Your response should be every line from the entries that includes the string "label".

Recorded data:
--------------------

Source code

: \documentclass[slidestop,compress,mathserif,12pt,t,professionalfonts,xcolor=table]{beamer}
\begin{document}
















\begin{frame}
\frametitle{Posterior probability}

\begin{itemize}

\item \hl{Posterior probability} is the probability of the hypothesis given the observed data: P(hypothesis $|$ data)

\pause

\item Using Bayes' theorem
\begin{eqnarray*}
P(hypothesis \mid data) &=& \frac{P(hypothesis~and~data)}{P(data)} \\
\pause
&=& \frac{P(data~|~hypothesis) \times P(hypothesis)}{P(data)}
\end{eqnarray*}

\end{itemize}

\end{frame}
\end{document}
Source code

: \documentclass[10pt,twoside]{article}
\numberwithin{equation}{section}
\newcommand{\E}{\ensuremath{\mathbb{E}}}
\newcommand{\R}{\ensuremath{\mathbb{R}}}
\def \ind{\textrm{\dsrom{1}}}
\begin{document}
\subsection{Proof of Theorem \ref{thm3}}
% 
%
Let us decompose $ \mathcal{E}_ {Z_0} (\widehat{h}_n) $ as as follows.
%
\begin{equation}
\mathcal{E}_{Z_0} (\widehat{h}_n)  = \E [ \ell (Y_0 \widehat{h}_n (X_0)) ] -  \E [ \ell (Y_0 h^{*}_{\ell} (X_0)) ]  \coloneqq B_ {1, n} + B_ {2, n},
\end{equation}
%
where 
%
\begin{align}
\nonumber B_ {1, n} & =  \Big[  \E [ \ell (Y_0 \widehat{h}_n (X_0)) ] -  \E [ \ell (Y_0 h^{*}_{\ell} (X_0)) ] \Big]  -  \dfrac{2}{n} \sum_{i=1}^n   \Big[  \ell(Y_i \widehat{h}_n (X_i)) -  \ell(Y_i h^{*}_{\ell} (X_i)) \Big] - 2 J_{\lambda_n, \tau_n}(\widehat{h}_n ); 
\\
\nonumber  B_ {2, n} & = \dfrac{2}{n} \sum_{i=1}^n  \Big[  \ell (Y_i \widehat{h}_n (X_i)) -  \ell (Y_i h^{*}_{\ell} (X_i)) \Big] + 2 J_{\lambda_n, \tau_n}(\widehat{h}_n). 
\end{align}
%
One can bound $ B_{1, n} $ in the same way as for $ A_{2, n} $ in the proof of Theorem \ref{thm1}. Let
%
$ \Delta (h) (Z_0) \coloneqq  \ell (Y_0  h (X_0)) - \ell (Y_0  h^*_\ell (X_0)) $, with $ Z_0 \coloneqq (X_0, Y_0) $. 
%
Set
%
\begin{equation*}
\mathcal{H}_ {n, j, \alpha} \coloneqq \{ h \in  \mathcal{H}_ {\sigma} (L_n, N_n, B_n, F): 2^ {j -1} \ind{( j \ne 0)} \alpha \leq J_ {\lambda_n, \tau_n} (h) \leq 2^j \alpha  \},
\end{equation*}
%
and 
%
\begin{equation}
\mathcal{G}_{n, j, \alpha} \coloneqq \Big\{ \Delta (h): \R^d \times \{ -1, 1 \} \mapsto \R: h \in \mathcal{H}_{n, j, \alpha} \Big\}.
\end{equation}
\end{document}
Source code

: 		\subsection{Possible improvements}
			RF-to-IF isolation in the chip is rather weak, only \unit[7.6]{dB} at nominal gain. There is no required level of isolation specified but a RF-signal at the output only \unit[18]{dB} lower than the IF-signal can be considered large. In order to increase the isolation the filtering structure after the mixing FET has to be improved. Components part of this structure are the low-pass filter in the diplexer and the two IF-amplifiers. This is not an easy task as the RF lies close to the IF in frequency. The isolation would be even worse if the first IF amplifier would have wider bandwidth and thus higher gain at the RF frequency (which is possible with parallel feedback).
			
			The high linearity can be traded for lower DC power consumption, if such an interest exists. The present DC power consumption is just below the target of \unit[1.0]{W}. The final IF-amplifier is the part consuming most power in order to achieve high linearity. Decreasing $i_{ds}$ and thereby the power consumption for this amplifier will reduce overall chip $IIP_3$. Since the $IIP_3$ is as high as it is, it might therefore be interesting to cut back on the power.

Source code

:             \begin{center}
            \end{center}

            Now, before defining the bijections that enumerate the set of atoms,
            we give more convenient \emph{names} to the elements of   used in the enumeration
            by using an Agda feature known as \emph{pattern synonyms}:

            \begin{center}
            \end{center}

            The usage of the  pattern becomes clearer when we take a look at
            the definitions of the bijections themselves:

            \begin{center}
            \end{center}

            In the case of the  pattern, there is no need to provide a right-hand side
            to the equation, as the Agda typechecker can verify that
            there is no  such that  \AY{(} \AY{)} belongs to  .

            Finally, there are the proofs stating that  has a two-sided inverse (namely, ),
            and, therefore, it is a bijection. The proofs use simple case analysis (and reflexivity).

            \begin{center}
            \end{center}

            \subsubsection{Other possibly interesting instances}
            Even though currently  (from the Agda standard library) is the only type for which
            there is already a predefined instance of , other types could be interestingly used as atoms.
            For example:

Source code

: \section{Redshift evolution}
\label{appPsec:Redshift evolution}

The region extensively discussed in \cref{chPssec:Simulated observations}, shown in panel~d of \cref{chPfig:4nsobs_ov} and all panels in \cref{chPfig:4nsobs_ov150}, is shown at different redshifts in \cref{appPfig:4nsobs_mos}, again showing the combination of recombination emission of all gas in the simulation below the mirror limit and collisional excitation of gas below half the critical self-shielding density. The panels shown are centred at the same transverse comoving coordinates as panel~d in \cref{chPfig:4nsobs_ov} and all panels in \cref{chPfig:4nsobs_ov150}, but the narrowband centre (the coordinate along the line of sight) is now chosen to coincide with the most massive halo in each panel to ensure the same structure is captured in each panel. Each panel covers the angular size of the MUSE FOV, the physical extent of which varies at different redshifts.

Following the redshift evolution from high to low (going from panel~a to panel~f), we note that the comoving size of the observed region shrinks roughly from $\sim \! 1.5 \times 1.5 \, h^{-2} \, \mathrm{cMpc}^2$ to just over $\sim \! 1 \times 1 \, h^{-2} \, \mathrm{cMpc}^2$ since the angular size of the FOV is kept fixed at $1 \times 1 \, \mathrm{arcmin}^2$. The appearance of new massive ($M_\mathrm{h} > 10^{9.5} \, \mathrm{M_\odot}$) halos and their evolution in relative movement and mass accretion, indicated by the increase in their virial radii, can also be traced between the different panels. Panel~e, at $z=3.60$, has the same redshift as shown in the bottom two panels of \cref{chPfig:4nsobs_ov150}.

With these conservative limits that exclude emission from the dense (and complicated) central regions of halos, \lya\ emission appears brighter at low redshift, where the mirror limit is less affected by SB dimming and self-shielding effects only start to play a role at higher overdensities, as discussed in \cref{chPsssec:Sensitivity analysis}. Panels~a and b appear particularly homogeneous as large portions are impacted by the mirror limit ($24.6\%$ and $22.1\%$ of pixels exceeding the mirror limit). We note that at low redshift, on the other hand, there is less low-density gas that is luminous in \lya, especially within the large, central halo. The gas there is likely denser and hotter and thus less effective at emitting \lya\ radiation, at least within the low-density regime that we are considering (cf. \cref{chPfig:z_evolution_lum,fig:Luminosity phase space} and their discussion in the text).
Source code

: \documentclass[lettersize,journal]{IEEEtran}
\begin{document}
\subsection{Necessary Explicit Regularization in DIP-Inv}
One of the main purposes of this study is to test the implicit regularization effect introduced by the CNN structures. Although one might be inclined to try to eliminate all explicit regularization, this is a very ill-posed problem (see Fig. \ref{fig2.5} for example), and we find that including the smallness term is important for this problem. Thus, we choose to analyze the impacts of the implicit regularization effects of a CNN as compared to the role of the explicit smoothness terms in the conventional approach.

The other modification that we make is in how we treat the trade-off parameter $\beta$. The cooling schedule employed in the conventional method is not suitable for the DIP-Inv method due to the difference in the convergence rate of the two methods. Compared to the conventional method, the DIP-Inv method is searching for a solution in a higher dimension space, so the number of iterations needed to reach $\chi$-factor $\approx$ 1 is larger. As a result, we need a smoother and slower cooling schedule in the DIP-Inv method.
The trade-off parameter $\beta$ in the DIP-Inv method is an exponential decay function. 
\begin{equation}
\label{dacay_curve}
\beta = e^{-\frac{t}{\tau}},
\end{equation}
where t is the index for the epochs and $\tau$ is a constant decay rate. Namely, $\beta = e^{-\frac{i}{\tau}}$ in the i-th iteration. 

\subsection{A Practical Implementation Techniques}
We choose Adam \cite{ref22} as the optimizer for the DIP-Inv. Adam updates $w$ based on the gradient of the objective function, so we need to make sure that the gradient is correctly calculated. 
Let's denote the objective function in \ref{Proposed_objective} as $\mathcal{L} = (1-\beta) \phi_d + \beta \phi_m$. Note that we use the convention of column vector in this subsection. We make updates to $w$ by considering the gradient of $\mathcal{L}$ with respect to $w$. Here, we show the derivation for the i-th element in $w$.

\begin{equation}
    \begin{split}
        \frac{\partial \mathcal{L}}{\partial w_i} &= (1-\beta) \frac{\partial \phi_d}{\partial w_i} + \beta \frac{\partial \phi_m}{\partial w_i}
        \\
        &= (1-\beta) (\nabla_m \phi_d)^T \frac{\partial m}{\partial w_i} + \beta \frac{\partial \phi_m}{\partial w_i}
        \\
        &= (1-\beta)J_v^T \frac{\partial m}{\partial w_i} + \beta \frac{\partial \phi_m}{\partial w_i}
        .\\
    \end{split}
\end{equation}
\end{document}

--------------------

**Response to the task**
\label{appPsec:Redshift evolution}
\label{dacay_curve}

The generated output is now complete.